* **Required work**:
Word for word, transcribe the data below from the line with "全覆盖测试版电量数据可视化分析接口梳理及实现" to the line with "- ReflectDemo3.class", keeping both of those lines.

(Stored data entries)
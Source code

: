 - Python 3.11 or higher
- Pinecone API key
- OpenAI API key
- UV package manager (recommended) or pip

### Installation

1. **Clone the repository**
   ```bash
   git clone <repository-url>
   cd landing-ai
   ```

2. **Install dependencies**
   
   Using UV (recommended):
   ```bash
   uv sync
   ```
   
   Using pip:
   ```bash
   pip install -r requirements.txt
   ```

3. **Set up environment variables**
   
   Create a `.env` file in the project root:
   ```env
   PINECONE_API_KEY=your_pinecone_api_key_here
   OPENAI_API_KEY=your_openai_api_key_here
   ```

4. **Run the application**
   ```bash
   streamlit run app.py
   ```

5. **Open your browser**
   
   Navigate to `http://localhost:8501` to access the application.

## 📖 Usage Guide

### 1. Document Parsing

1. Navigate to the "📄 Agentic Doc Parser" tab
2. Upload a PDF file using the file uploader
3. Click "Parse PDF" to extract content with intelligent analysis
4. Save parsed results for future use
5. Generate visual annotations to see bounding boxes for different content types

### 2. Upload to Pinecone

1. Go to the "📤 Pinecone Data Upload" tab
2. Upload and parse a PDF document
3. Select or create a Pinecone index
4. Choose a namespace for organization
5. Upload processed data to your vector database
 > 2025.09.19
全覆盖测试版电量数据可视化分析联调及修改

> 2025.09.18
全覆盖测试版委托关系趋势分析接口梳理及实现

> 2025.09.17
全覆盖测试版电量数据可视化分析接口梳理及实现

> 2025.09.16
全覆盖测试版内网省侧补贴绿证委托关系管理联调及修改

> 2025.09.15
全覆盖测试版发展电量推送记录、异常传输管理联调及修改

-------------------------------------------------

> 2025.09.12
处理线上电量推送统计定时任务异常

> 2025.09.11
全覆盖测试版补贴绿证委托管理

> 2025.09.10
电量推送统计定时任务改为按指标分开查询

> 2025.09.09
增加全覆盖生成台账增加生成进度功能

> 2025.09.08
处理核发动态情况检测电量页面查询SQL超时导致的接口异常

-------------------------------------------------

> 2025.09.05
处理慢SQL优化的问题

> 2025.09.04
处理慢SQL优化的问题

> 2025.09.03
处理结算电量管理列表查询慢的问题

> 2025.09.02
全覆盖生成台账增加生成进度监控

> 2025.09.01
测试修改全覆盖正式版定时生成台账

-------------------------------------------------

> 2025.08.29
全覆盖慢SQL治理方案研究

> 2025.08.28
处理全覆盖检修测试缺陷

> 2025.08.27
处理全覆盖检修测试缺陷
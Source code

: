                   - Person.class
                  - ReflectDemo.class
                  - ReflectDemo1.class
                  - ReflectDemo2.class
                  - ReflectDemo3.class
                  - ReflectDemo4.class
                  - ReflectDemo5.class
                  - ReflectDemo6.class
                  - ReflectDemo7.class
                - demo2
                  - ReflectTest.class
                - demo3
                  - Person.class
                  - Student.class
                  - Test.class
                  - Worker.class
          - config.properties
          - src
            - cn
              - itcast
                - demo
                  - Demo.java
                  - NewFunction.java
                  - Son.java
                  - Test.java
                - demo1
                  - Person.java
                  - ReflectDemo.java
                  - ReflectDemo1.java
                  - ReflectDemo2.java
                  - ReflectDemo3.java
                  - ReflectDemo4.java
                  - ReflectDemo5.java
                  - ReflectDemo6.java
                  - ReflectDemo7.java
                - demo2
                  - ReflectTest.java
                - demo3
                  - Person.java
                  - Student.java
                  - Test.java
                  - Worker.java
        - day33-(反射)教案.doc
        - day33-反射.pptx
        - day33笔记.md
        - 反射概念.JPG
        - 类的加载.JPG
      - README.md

* **Output of the exercise**:
全覆盖测试版电量数据可视化分析接口梳理及实现

> 2025.09.16
全覆盖测试版内网省侧补贴绿证委托关系管理联调及修改

> 2025.09.15
全覆盖测试版发展电量推送记录、异常传输管理联调及修改

-------------------------------------------------

> 2025.09.12
处理线上电量推送统计定时任务异常

> 2025.09.11
全覆盖测试版补贴绿证委托管理

> 2025.09.10
电量推送统计定时任务改为按指标分开查询

> 2025.09.09
增加全覆盖生成台账增加生成进度功能

> 2025.09.08
处理核发动态情况检测电量页面查询SQL超时导致的接口异常

-------------------------------------------------

> 2025.09.05
处理慢SQL优化的问题

> 2025.09.04
处理慢SQL优化的问题

> 2025.09.03
处理结算电量管理列表查询慢的问题

> 2025.09.02
全覆盖生成台账增加生成进度监控

> 2025.09.01
测试修改全覆盖正式版定时生成台账

-------------------------------------------------

> 2025.08.29
全覆盖慢SQL治理方案研究

> 2025.08.28
处理全覆盖检修测试缺陷

> 2025.08.27
处理全覆盖检修测试缺陷
Source code

:                   - Person.class
                  - ReflectDemo.class
                  - ReflectDemo1.class
                  - ReflectDemo2.class
                  - ReflectDemo3.class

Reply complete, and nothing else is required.